Prévenir plutôt que compenser
Il s’agit donc de ne plus être dans le curatif mais de s’interroger sur la prévention possible, d’agir à la source, dès la maternelle, voire dès la crèche. On retrouve là une filiation de pensée avec tous les travaux récents relatifs à l’investissement social en petite enfance, relayés notamment par la CNAF (dans une interview que nous mettons en ligne ce jour), l’Ansa, le think tank Terra Nova, évoqués par la Ministre des Solidarités et de la santé dans un document récent. Et en phase avec l’approche portée par les organismes internationaux, OMS, Unicef, OCDE, et toutes les grandes fondations : intervenir tôt permettrait de compenser les handicaps de départ et de changer la destinée des enfants nés dans des familles pauvres. Le sujet n’est pas récent (en attestent le quota des 10% d’enfants pauvres en crèche ou la priorité donnée à la scolarisation précoce des enfants dans les quartiers prioritaires) mais il prend de l’ampleur, et se réactualise avec cette notion d’investissement social.

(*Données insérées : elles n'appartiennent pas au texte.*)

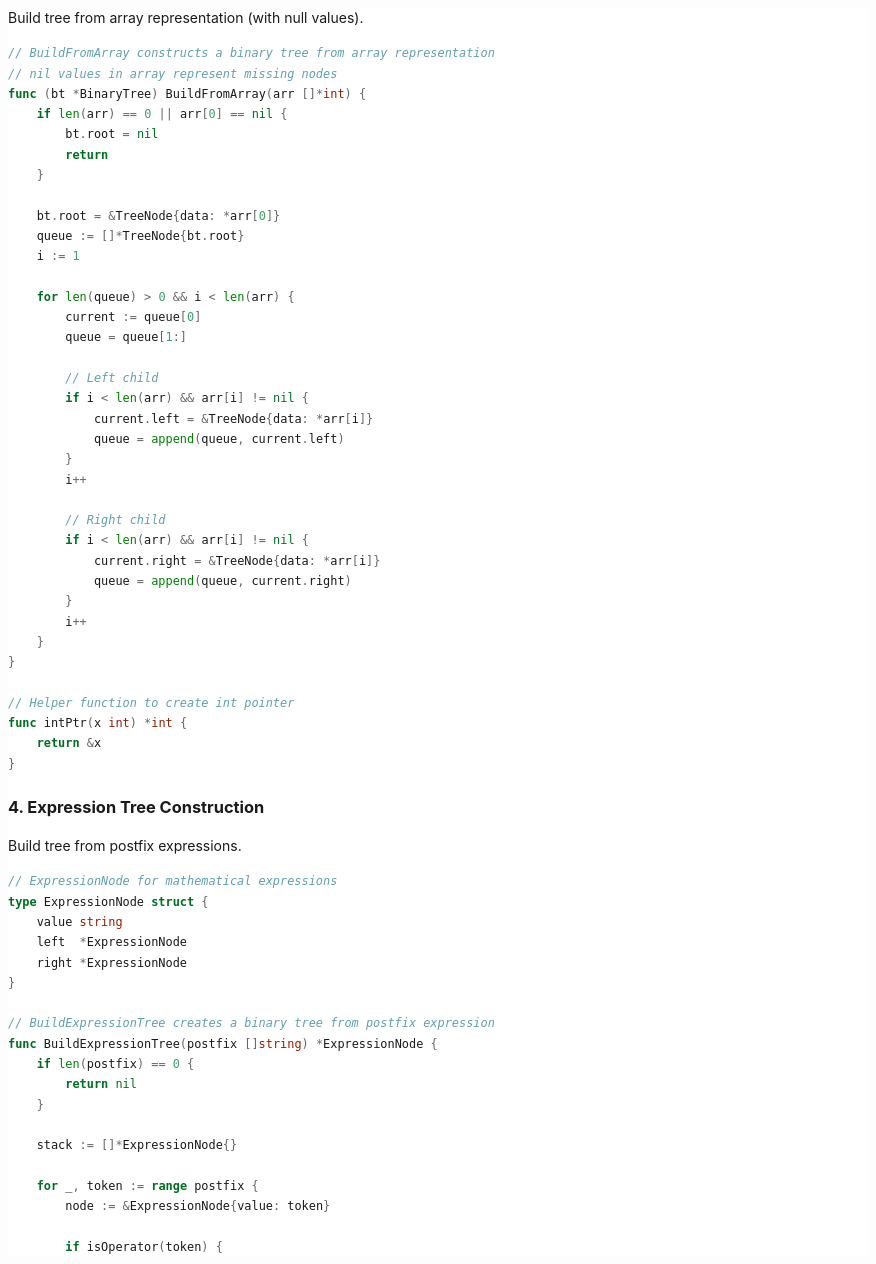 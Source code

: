 Build tree from array representation (with null values).

```go
// BuildFromArray constructs a binary tree from array representation
// nil values in array represent missing nodes
func (bt *BinaryTree) BuildFromArray(arr []*int) {
    if len(arr) == 0 || arr[0] == nil {
        bt.root = nil
        return
    }
    
    bt.root = &TreeNode{data: *arr[0]}
    queue := []*TreeNode{bt.root}
    i := 1
    
    for len(queue) > 0 && i < len(arr) {
        current := queue[0]
        queue = queue[1:]
        
        // Left child
        if i < len(arr) && arr[i] != nil {
            current.left = &TreeNode{data: *arr[i]}
            queue = append(queue, current.left)
        }
        i++
        
        // Right child
        if i < len(arr) && arr[i] != nil {
            current.right = &TreeNode{data: *arr[i]}
            queue = append(queue, current.right)
        }
        i++
    }
}

// Helper function to create int pointer
func intPtr(x int) *int {
    return &x
}
```

### 4. Expression Tree Construction

Build tree from postfix expressions.

```go
// ExpressionNode for mathematical expressions
type ExpressionNode struct {
    value string
    left  *ExpressionNode
    right *ExpressionNode
}

// BuildExpressionTree creates a binary tree from postfix expression
func BuildExpressionTree(postfix []string) *ExpressionNode {
    if len(postfix) == 0 {
        return nil
    }
    
    stack := []*ExpressionNode{}
    
    for _, token := range postfix {
        node := &ExpressionNode{value: token}
        
        if isOperator(token) {
```
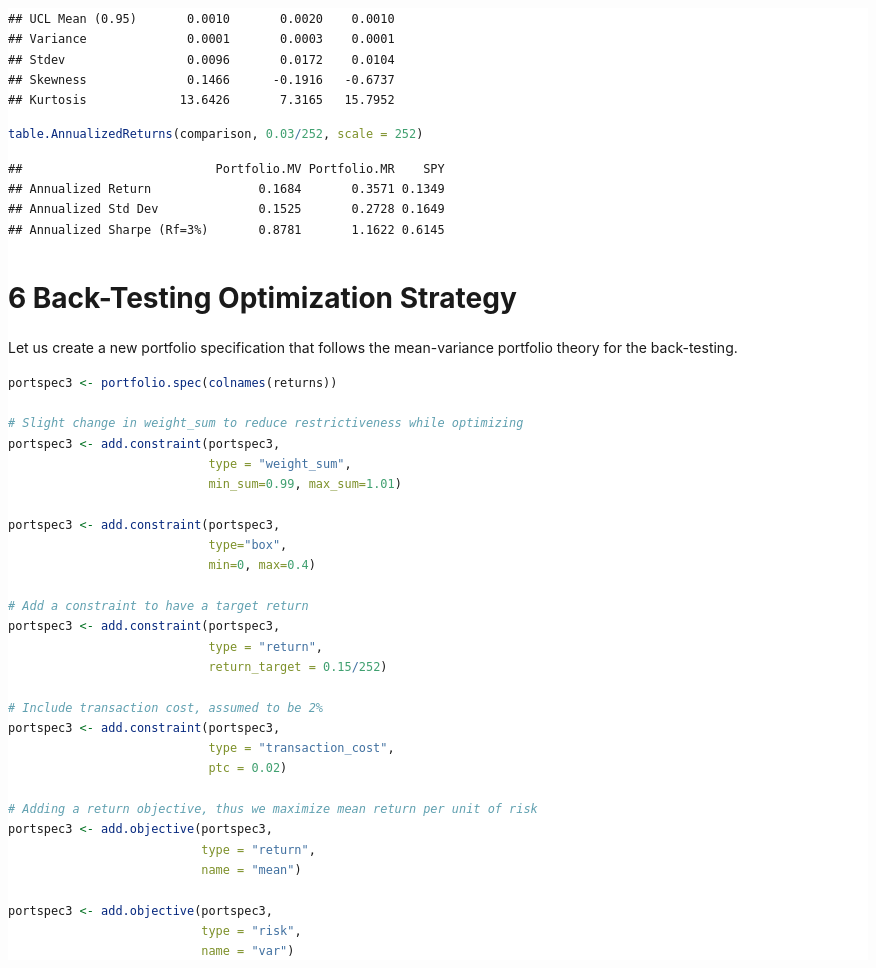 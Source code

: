     ## UCL Mean (0.95)       0.0010       0.0020    0.0010
    ## Variance              0.0001       0.0003    0.0001
    ## Stdev                 0.0096       0.0172    0.0104
    ## Skewness              0.1466      -0.1916   -0.6737
    ## Kurtosis             13.6426       7.3165   15.7952

``` r
table.AnnualizedReturns(comparison, 0.03/252, scale = 252)
```

    ##                           Portfolio.MV Portfolio.MR    SPY
    ## Annualized Return               0.1684       0.3571 0.1349
    ## Annualized Std Dev              0.1525       0.2728 0.1649
    ## Annualized Sharpe (Rf=3%)       0.8781       1.1622 0.6145

# 6 Back-Testing Optimization Strategy

Let us create a new portfolio specification that follows the
mean-variance portfolio theory for the back-testing.

``` r
portspec3 <- portfolio.spec(colnames(returns))

# Slight change in weight_sum to reduce restrictiveness while optimizing
portspec3 <- add.constraint(portspec3, 
                            type = "weight_sum",
                            min_sum=0.99, max_sum=1.01)

portspec3 <- add.constraint(portspec3, 
                            type="box", 
                            min=0, max=0.4)

# Add a constraint to have a target return
portspec3 <- add.constraint(portspec3,
                            type = "return",
                            return_target = 0.15/252)

# Include transaction cost, assumed to be 2%
portspec3 <- add.constraint(portspec3,
                            type = "transaction_cost",
                            ptc = 0.02)

# Adding a return objective, thus we maximize mean return per unit of risk
portspec3 <- add.objective(portspec3,
                           type = "return",
                           name = "mean")

portspec3 <- add.objective(portspec3,
                           type = "risk",
                           name = "var")
```

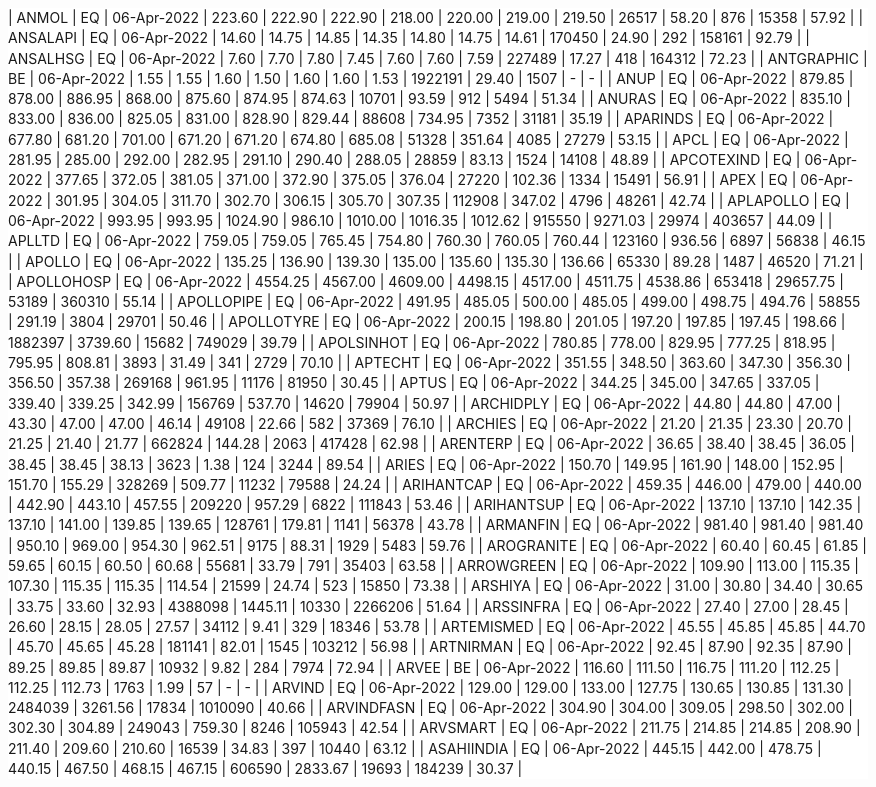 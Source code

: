 | ANMOL | EQ | 06-Apr-2022 | 223.60 | 222.90 | 222.90 | 218.00 | 220.00 | 219.00 | 219.50 | 26517 | 58.20 | 876 | 15358 | 57.92 |
| ANSALAPI | EQ | 06-Apr-2022 | 14.60 | 14.75 | 14.85 | 14.35 | 14.80 | 14.75 | 14.61 | 170450 | 24.90 | 292 | 158161 | 92.79 |
| ANSALHSG | EQ | 06-Apr-2022 | 7.60 | 7.70 | 7.80 | 7.45 | 7.60 | 7.60 | 7.59 | 227489 | 17.27 | 418 | 164312 | 72.23 |
| ANTGRAPHIC | BE | 06-Apr-2022 | 1.55 | 1.55 | 1.60 | 1.50 | 1.60 | 1.60 | 1.53 | 1922191 | 29.40 | 1507 | - | - |
| ANUP | EQ | 06-Apr-2022 | 879.85 | 878.00 | 886.95 | 868.00 | 875.60 | 874.95 | 874.63 | 10701 | 93.59 | 912 | 5494 | 51.34 |
| ANURAS | EQ | 06-Apr-2022 | 835.10 | 833.00 | 836.00 | 825.05 | 831.00 | 828.90 | 829.44 | 88608 | 734.95 | 7352 | 31181 | 35.19 |
| APARINDS | EQ | 06-Apr-2022 | 677.80 | 681.20 | 701.00 | 671.20 | 671.20 | 674.80 | 685.08 | 51328 | 351.64 | 4085 | 27279 | 53.15 |
| APCL | EQ | 06-Apr-2022 | 281.95 | 285.00 | 292.00 | 282.95 | 291.10 | 290.40 | 288.05 | 28859 | 83.13 | 1524 | 14108 | 48.89 |
| APCOTEXIND | EQ | 06-Apr-2022 | 377.65 | 372.05 | 381.05 | 371.00 | 372.90 | 375.05 | 376.04 | 27220 | 102.36 | 1334 | 15491 | 56.91 |
| APEX | EQ | 06-Apr-2022 | 301.95 | 304.05 | 311.70 | 302.70 | 306.15 | 305.70 | 307.35 | 112908 | 347.02 | 4796 | 48261 | 42.74 |
| APLAPOLLO | EQ | 06-Apr-2022 | 993.95 | 993.95 | 1024.90 | 986.10 | 1010.00 | 1016.35 | 1012.62 | 915550 | 9271.03 | 29974 | 403657 | 44.09 |
| APLLTD | EQ | 06-Apr-2022 | 759.05 | 759.05 | 765.45 | 754.80 | 760.30 | 760.05 | 760.44 | 123160 | 936.56 | 6897 | 56838 | 46.15 |
| APOLLO | EQ | 06-Apr-2022 | 135.25 | 136.90 | 139.30 | 135.00 | 135.60 | 135.30 | 136.66 | 65330 | 89.28 | 1487 | 46520 | 71.21 |
| APOLLOHOSP | EQ | 06-Apr-2022 | 4554.25 | 4567.00 | 4609.00 | 4498.15 | 4517.00 | 4511.75 | 4538.86 | 653418 | 29657.75 | 53189 | 360310 | 55.14 |
| APOLLOPIPE | EQ | 06-Apr-2022 | 491.95 | 485.05 | 500.00 | 485.05 | 499.00 | 498.75 | 494.76 | 58855 | 291.19 | 3804 | 29701 | 50.46 |
| APOLLOTYRE | EQ | 06-Apr-2022 | 200.15 | 198.80 | 201.05 | 197.20 | 197.85 | 197.45 | 198.66 | 1882397 | 3739.60 | 15682 | 749029 | 39.79 |
| APOLSINHOT | EQ | 06-Apr-2022 | 780.85 | 778.00 | 829.95 | 777.25 | 818.95 | 795.95 | 808.81 | 3893 | 31.49 | 341 | 2729 | 70.10 |
| APTECHT | EQ | 06-Apr-2022 | 351.55 | 348.50 | 363.60 | 347.30 | 356.30 | 356.50 | 357.38 | 269168 | 961.95 | 11176 | 81950 | 30.45 |
| APTUS | EQ | 06-Apr-2022 | 344.25 | 345.00 | 347.65 | 337.05 | 339.40 | 339.25 | 342.99 | 156769 | 537.70 | 14620 | 79904 | 50.97 |
| ARCHIDPLY | EQ | 06-Apr-2022 | 44.80 | 44.80 | 47.00 | 43.30 | 47.00 | 47.00 | 46.14 | 49108 | 22.66 | 582 | 37369 | 76.10 |
| ARCHIES | EQ | 06-Apr-2022 | 21.20 | 21.35 | 23.30 | 20.70 | 21.25 | 21.40 | 21.77 | 662824 | 144.28 | 2063 | 417428 | 62.98 |
| ARENTERP | EQ | 06-Apr-2022 | 36.65 | 38.40 | 38.45 | 36.05 | 38.45 | 38.45 | 38.13 | 3623 | 1.38 | 124 | 3244 | 89.54 |
| ARIES | EQ | 06-Apr-2022 | 150.70 | 149.95 | 161.90 | 148.00 | 152.95 | 151.70 | 155.29 | 328269 | 509.77 | 11232 | 79588 | 24.24 |
| ARIHANTCAP | EQ | 06-Apr-2022 | 459.35 | 446.00 | 479.00 | 440.00 | 442.90 | 443.10 | 457.55 | 209220 | 957.29 | 6822 | 111843 | 53.46 |
| ARIHANTSUP | EQ | 06-Apr-2022 | 137.10 | 137.10 | 142.35 | 137.10 | 141.00 | 139.85 | 139.65 | 128761 | 179.81 | 1141 | 56378 | 43.78 |
| ARMANFIN | EQ | 06-Apr-2022 | 981.40 | 981.40 | 981.40 | 950.10 | 969.00 | 954.30 | 962.51 | 9175 | 88.31 | 1929 | 5483 | 59.76 |
| AROGRANITE | EQ | 06-Apr-2022 | 60.40 | 60.45 | 61.85 | 59.65 | 60.15 | 60.50 | 60.68 | 55681 | 33.79 | 791 | 35403 | 63.58 |
| ARROWGREEN | EQ | 06-Apr-2022 | 109.90 | 113.00 | 115.35 | 107.30 | 115.35 | 115.35 | 114.54 | 21599 | 24.74 | 523 | 15850 | 73.38 |
| ARSHIYA | EQ | 06-Apr-2022 | 31.00 | 30.80 | 34.40 | 30.65 | 33.75 | 33.60 | 32.93 | 4388098 | 1445.11 | 10330 | 2266206 | 51.64 |
| ARSSINFRA | EQ | 06-Apr-2022 | 27.40 | 27.00 | 28.45 | 26.60 | 28.15 | 28.05 | 27.57 | 34112 | 9.41 | 329 | 18346 | 53.78 |
| ARTEMISMED | EQ | 06-Apr-2022 | 45.55 | 45.85 | 45.85 | 44.70 | 45.70 | 45.65 | 45.28 | 181141 | 82.01 | 1545 | 103212 | 56.98 |
| ARTNIRMAN | EQ | 06-Apr-2022 | 92.45 | 87.90 | 92.35 | 87.90 | 89.25 | 89.85 | 89.87 | 10932 | 9.82 | 284 | 7974 | 72.94 |
| ARVEE | BE | 06-Apr-2022 | 116.60 | 111.50 | 116.75 | 111.20 | 112.25 | 112.25 | 112.73 | 1763 | 1.99 | 57 | - | - |
| ARVIND | EQ | 06-Apr-2022 | 129.00 | 129.00 | 133.00 | 127.75 | 130.65 | 130.85 | 131.30 | 2484039 | 3261.56 | 17834 | 1010090 | 40.66 |
| ARVINDFASN | EQ | 06-Apr-2022 | 304.90 | 304.00 | 309.05 | 298.50 | 302.00 | 302.30 | 304.89 | 249043 | 759.30 | 8246 | 105943 | 42.54 |
| ARVSMART | EQ | 06-Apr-2022 | 211.75 | 214.85 | 214.85 | 208.90 | 211.40 | 209.60 | 210.60 | 16539 | 34.83 | 397 | 10440 | 63.12 |
| ASAHIINDIA | EQ | 06-Apr-2022 | 445.15 | 442.00 | 478.75 | 440.15 | 467.50 | 468.15 | 467.15 | 606590 | 2833.67 | 19693 | 184239 | 30.37 |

Nous avons dû pour notre part consacrer une dizaine d’articles à cette thématique de la lutte précoce contre les inégalités tant elle a été au cœur d’événements et de rapports organisés ou publiés ces derniers mois.
En juin 2016, lors de la conférence organisée à l’OCDE par l’association Ensemble pour l’Education, Gabriela Ramos directrice de cabinet du secrétaire général de l’OCDE, pose que « L’investissement précoce est un égalisateur ». « Si les enfants des foyers aisés sont pris en charge très jeunes, les avantages sont moins grands que pour les autres. C’est pour les enfants des familles défavorisées qu’une bonne qualité d’éducation dans la tendre enfance est fondamentale. » Un intervenant lors de cet événement avancera de son côté que les enfants issus de l’immigration qui n’ont pas eu accès à la petite enfance ont 2 ans de retard sur le plan scolaire à 15 ans.
L’impact de la pauvreté sur le développement précoce des enfants
Car c’est bien ce qui se joue au cœur de ce sujet, le développement, notamment cognitif, des enfants dont les parents sont en situation de pauvreté. Le rapport Innocenti sur la situation des enfants pauvres dans les pays riches publié en avril 2016 met de son côté en exergue l’étude Millenium Cohort Study (MCS) qui suit environ 19.000 enfants nés au début du siècle dans tout le Royaume-Uni depuis l’âge de neuf mois. Cette étude montre que “dès l’âge de trois ans, les enfants des milieux les plus favorisés ont tendance à obtenir de meilleurs résultats aux tests cognitifs”. “A l’âge de cinq ans, les enfants vivant dans des ménages pauvres ont près de trois fois plus de risques de faire partie du décile inférieur de la distribution des facultés cognitives que leurs pairs ne vivant pas dans familles à faible revenu“. Cette étude évoque aussi le phénomène de “plancher collant“. C’est à dire le risque pour un enfant se situant dans ce décile inférieur sur le plan cognitif de ne pas pouvoir en sortir pour passer dans les déciles supérieurs.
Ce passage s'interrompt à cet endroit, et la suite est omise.